The study found that people with a nose infection by Staph bacteria have higher levels of the natural antibiotic peptide LL‑37, and that patients with Wegener's granulomatosis show an abnormal immune response in their nasal lining, producing less of another peptide (hBD‑3) compared to healthy people.

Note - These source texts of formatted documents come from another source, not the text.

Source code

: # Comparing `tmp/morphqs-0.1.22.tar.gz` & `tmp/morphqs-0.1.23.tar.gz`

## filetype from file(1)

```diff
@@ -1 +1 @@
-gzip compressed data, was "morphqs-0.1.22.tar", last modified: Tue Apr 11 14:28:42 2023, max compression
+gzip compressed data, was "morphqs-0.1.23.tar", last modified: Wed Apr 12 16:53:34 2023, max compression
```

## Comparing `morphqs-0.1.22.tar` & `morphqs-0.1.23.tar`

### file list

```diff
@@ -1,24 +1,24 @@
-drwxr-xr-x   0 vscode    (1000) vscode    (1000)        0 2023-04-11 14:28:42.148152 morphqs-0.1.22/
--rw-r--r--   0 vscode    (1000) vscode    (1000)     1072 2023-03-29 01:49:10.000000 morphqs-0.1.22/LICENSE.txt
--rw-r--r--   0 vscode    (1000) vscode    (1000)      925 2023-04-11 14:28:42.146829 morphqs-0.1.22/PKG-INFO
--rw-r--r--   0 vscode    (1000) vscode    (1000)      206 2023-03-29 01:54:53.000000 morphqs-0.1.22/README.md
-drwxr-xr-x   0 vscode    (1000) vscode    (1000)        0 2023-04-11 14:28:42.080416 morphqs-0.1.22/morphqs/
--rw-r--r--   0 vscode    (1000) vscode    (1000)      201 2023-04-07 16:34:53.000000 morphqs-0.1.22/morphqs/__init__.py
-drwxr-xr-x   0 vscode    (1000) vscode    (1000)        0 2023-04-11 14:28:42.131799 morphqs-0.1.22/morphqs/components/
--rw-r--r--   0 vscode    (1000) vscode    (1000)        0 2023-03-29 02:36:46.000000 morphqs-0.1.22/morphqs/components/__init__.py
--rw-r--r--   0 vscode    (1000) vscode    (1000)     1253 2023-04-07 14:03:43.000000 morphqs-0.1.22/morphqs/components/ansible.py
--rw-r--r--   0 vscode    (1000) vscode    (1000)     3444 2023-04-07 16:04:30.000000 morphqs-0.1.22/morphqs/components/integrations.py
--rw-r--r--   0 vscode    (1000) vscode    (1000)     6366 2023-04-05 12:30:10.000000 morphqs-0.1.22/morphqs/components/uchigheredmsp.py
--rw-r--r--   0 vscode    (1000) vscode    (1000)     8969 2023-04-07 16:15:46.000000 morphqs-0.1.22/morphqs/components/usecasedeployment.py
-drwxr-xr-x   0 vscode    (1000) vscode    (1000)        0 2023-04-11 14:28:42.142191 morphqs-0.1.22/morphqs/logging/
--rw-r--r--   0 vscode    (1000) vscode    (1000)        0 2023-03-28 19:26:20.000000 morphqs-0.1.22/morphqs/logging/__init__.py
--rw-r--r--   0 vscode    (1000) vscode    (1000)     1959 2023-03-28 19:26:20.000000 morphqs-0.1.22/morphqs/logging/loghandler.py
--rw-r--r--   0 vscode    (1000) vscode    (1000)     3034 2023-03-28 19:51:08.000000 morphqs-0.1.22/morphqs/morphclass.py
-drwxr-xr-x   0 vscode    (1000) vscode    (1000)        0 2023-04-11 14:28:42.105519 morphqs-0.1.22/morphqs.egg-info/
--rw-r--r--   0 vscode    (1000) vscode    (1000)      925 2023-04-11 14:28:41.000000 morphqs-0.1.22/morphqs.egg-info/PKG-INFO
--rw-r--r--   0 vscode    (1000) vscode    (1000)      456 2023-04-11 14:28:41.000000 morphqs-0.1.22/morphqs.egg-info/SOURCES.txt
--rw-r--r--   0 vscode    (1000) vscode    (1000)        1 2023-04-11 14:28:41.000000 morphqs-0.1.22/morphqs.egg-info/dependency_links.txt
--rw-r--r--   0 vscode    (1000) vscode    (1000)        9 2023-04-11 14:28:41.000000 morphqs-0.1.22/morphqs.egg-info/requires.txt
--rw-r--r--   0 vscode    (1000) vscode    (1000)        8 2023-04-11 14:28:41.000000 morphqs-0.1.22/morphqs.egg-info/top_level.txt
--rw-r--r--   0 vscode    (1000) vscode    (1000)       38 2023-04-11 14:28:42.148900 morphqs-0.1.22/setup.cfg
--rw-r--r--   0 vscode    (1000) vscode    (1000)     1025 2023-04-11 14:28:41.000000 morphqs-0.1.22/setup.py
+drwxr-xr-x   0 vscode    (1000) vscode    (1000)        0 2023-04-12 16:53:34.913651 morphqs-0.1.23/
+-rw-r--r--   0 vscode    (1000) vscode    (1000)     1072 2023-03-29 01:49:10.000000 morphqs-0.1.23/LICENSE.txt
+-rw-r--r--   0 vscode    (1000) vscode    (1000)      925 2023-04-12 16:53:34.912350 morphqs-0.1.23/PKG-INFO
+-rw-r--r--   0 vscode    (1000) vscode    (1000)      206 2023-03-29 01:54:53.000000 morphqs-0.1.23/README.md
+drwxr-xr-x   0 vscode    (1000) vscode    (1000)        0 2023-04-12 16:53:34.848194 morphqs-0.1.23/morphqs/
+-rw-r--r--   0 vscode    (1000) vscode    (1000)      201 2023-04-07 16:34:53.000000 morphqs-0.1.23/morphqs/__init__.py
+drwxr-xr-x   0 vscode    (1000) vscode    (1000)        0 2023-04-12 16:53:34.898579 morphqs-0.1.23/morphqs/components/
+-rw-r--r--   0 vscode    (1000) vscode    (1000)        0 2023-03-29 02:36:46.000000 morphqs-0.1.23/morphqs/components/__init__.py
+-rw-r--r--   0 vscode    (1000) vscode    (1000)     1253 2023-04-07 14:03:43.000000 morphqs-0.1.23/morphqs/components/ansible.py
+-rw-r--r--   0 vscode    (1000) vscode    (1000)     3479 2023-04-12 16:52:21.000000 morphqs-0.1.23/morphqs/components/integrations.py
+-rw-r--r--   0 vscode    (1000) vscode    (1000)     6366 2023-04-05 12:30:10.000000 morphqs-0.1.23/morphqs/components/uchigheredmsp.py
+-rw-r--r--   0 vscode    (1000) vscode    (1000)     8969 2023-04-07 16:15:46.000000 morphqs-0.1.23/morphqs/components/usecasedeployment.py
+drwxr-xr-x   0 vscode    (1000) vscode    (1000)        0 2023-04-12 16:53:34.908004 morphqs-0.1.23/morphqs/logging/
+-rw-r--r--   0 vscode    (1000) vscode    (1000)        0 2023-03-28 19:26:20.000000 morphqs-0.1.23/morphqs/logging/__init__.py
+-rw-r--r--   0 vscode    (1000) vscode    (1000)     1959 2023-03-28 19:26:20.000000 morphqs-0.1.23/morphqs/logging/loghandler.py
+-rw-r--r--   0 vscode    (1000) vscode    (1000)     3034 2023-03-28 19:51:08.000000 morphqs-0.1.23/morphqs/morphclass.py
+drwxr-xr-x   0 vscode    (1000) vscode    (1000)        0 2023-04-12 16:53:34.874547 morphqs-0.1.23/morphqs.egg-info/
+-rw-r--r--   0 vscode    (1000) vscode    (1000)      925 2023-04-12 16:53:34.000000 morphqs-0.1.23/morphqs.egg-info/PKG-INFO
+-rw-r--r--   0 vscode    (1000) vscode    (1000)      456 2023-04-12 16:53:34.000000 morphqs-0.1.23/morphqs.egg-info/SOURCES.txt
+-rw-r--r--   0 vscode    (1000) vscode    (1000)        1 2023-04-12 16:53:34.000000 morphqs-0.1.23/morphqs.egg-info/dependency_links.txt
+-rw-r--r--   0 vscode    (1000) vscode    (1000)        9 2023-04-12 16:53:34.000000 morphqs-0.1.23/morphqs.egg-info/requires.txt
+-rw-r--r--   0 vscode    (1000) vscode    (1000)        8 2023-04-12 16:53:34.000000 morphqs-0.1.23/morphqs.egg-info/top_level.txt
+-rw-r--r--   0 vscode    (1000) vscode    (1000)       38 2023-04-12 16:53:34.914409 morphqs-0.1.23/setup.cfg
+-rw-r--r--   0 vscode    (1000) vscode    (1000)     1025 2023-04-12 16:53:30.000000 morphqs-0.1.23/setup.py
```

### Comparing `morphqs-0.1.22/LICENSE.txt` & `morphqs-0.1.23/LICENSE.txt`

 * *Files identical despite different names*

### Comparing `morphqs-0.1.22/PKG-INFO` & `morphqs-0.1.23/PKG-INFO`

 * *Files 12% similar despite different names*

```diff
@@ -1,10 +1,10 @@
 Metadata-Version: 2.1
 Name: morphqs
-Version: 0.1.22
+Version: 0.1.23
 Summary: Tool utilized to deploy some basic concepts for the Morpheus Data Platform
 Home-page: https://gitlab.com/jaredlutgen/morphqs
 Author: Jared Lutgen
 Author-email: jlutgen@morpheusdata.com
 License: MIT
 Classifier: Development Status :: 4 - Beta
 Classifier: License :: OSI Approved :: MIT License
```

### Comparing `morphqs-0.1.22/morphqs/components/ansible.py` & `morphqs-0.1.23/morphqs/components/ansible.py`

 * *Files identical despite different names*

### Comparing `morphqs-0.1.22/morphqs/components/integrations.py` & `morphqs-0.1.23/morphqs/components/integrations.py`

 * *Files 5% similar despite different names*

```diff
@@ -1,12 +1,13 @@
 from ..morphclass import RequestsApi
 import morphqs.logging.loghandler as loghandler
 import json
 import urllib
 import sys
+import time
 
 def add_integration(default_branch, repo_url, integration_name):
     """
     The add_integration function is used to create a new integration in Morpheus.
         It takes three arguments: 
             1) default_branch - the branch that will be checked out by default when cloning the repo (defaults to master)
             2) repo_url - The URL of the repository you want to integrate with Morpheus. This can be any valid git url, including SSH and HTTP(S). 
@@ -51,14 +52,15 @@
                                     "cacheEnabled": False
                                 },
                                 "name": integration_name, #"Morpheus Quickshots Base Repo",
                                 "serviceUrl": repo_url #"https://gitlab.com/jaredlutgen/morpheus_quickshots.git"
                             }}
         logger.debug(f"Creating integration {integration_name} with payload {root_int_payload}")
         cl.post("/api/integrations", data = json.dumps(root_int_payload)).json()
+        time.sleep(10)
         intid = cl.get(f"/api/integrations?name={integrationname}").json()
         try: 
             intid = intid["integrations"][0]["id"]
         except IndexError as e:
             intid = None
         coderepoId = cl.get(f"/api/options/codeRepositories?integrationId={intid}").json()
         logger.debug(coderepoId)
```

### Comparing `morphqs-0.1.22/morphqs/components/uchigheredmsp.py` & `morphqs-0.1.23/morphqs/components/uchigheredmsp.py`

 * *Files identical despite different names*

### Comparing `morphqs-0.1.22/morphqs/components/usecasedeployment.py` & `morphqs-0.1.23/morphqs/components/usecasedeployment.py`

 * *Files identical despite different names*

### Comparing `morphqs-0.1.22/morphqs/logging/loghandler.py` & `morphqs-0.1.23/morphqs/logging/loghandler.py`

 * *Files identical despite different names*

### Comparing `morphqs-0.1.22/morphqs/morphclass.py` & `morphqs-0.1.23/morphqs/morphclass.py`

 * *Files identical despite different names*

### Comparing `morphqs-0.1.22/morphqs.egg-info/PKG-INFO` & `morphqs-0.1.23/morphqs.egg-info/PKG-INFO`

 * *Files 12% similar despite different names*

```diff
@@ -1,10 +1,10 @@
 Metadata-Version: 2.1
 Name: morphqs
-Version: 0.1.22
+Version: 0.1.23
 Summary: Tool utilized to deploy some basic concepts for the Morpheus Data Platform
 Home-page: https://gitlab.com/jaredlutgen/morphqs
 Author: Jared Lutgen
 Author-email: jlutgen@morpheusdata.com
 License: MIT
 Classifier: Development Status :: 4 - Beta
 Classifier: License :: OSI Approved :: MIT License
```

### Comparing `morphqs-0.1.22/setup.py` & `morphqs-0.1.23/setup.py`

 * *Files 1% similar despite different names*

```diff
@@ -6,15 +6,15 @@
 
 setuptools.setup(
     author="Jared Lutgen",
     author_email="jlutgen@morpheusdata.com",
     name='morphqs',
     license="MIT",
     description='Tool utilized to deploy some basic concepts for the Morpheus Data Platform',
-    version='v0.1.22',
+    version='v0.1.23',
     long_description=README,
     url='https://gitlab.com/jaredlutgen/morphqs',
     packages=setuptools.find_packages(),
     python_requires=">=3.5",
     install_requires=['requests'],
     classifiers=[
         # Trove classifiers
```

Nasal S. aureus carrier rates are significantly higher in patients with Wegener's granulomatosis (WG) compared to healthy controls (HC), and nasal colonisation is a risk-factor for relapse. Antimicrobial peptides (AMP) are important defence molecules maintaining an intact barrier function. It is the aim of this study to see if there is a possible link between the nasal AMP pattern and S. aureus colonisation, a link which has not been investigated so far. ELISA was applied to quantify LL-37 and hBD-3 concentrations in nasal secretions (14 WG patients, 13 HC) with and without nasal S. aureus colonisation. Immunohistochemistry was used to detect the cellular sources of AMP in the nasal mucosa. Functional analyses of primary nasal epithelial cell cultures (NEC) of these groups stimulated with S. aureus were performed. LL-37 was found in significantly higher concentrations in colonised individuals (WG: p=0.001; HC: p=0.014).Using immunohistochemistry, local cellular sources for AMP could be demonstrated. After stimulation with S. aureus, significantly higher concentrations of LL-37 and hBD-3 could be detected in the supernatant of NEC of WG patients (LL-37: p=0.001; hBD-3: p=0.001) and HC (LL-37: p=0.019; hBD-3: p=0.001). HBD-3 concentrations were significantly lower in the supernatant of stimulated NEC of WG patients compared to the NEC of HC (p=0.032), and the dynamic range of the hBD-3 answer was significantly smaller in WG compared to HC (p=0.016). The dynamic response towards challenges with microbes is dysregulated in WG, and this might be one reason for higher S. aureus colonisation rates in WG.